Tu la sens bien, chéri, ma grosse déconstruction ? À partir de deux
joueuses, peut se pratiquer partout, ne convient pas en présence des enfants de
plus de 18 mois.
Ça y est on a un regard. Intervenir
dès lors qu’une femme est en danger, insultée, agressée, harcelée dans un
espace public : les transports en commun, l’open-space du plateau sur
lequel on travaille, l’escalier de son immeuble où s’effondre la voisine. Une
connivence tacite, communauté complice aux liens indéfectibles
Faire le deuil du bitchage et des
glaires clandestines. C’est un vrai sacrifice. C’est un peu comme Buffy, la
mort est notre cadeau. Mais la phallocratie est un mauvais objet nettement plus
adapté.
De même, on évitera d’employer le
terme « connasse ». Même si on le pense très fort. Ce n’est pas de la
censure, c’est juste un petit effort. Le coût d’un trait d’esprit au profit d’autre
chose, quelque chose de nouveau, pour que toutes de notre vie nous soyons l’héroïne.
Appliquer à soi-même le test de Bechdel. Parler chaque jour
avec des femmes de quelque chose qui est sans rapport avec un homme. Attendu
que vous ne pouvez pas dire de mal d’une autre femme, vous devez de part et d’autre
être plus créatives. Peut-être plus sincères aussi. Dépouiller des habites de
la conversation, partager ce qui vous occupe. Nota bene : les enfants ça ne compte pas, c’est comme la
météo.
Ne
plus avoir peur de rien désormais puisque unies. Le patriarcat s’effrite, qui
sont vraiment ces hommes qui nous maintiennent à genoux ? Observez bien l’espèce
nommée « baby boomer » : à droite, la main de ma sœur dans la
culotte du zouave, à gauche les barricades « cimetière des éléphants ».
Bientôt à la retraite, les derniers mâles alpha courent après l’infirmière en
déambulateur. D’ici une décennie tout sera modifié. En attendant, chaque jour
faire face à leurs pulsions en se dressant en groupe, rien n’est plus efficace
que l’intimidation.
Les
fictions virilistes, même les hommes n’en veulent plus. Pour les plus de
50 ans il se peut que se soit foutu mais ça laisse de la marge. Ma propre
génération était adulescente, les trentenaires sont ouverts, les autres sont
des fils. Les us et les coutumes, une question de costumes et d’usage du
langage.
Rappeler
à l’ordre, oui, après tout il faut bien pour que joue l’histoire, qu’il y ait
maitresse du jeu et dans ces nouvelles
règles, aucun être vivant ne prononce « ma petite » devant votre
prénom ni ne dégrade une femme en votre présence sans provoquer votre réaction.

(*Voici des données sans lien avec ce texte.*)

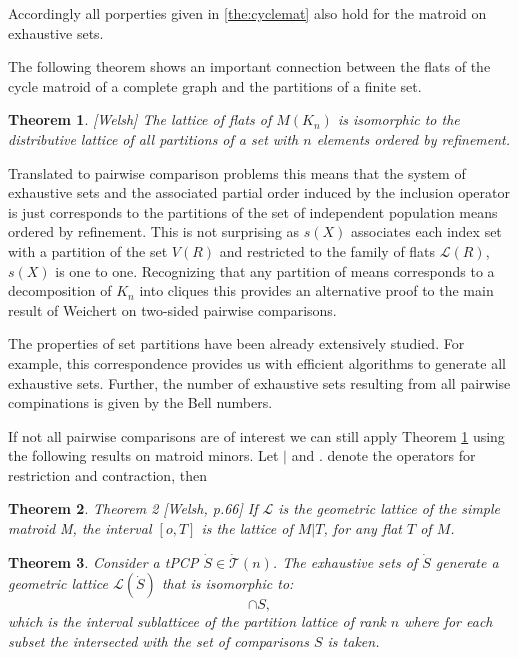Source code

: \documentclass[a4paper,12pt]{article}
\newtheorem{theorem}{Theorem}
\begin{document}
Accordingly all porperties given in \ref{the:cyclemat} also hold for
the matroid on exhaustive sets. 

The following theorem shows an important connection between the flats
of the cycle matroid of a complete graph and the partitions of a
finite set. 

\begin{theorem}{[Welsh]}
\label{the:partition.lattice}
  The lattice of flats of $M(K_n)$ is isomorphic to the distributive
  lattice of all partitions of a set with $n$ elements ordered by
  refinement. 
\end{theorem}

Translated to pairwise comparison problems this means that the system
of exhaustive sets and the associated partial order induced by the 
inclusion operator is just corresponds to the partitions of the set of
independent population means ordered by refinement. This is not
surprising as $s(X)$ associates each index set with a partition of the
set $V(R)$ and restricted to the family of flats $\mathcal{L}(R)$,
$s(X)$ is one to one. Recognizing that any partition of means
corresponds to a decomposition of $K_n$ into cliques this provides an
alternative proof to the main result of Weichert on two-sided pairwise
comparisons. 

The properties of set partitions have been already extensively
studied. For example, this correspondence provides us with efficient
algorithms to generate all exhaustive sets. Further, the number of
exhaustive sets resulting from all pairwise compinations is given by
the Bell numbers.

If not all pairwise comparisons are of interest we can still apply
Theorem \ref{the:partition.lattice} using the following results on
matroid minors. Let $|$ and $.$ denote the operators for restriction
and contraction, then

\begin{theorem}{Theorem 2 [Welsh, p.66]}
  If $\mathcal{L}$ is the geometric lattice of the simple matroid M,
  the interval $[o,T]$ is the lattice of $M|T$, for any flat $T$ of
  $M$. 
\end{theorem}

\begin{theorem}
\label{the:interval}
  Consider a tPCP $\dot{S} \in \dot{\mathcal{T}}(n)$. The exhaustive
  sets of $\dot{S}$ generate a geometric lattice
  $\mathcal{L}(\dot{S})$ that is isomorphic to: 
  \begin{displaymath}
    [\emptyset,\sigma_{K_n} S] \cap S,
  \end{displaymath}
  which is the interval sublatticee of the partition lattice of rank
  $n$ where for each subset the intersected with the set of
  comparisons $S$ is taken. 
\end{theorem}
\end{document}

La sororisation c’est une nouvelle partie, où la victime devient par ses sœurs héroïne,
où les femmes sont perçues et traitées dignement.
La
sororisation, c’est expérimenter l’idée d’une connivence à l’échelle nationale,
débouler BADABOUM, joyeusement foutre en l’air ce qui reste des mâles alpha,
pour l’avènement d’un monde qui mérite qu’on soit dedans.
Une utopie à portée de main, livrée
avec son mode d’emploi. Ce serait vraiment dommage de passer à côté.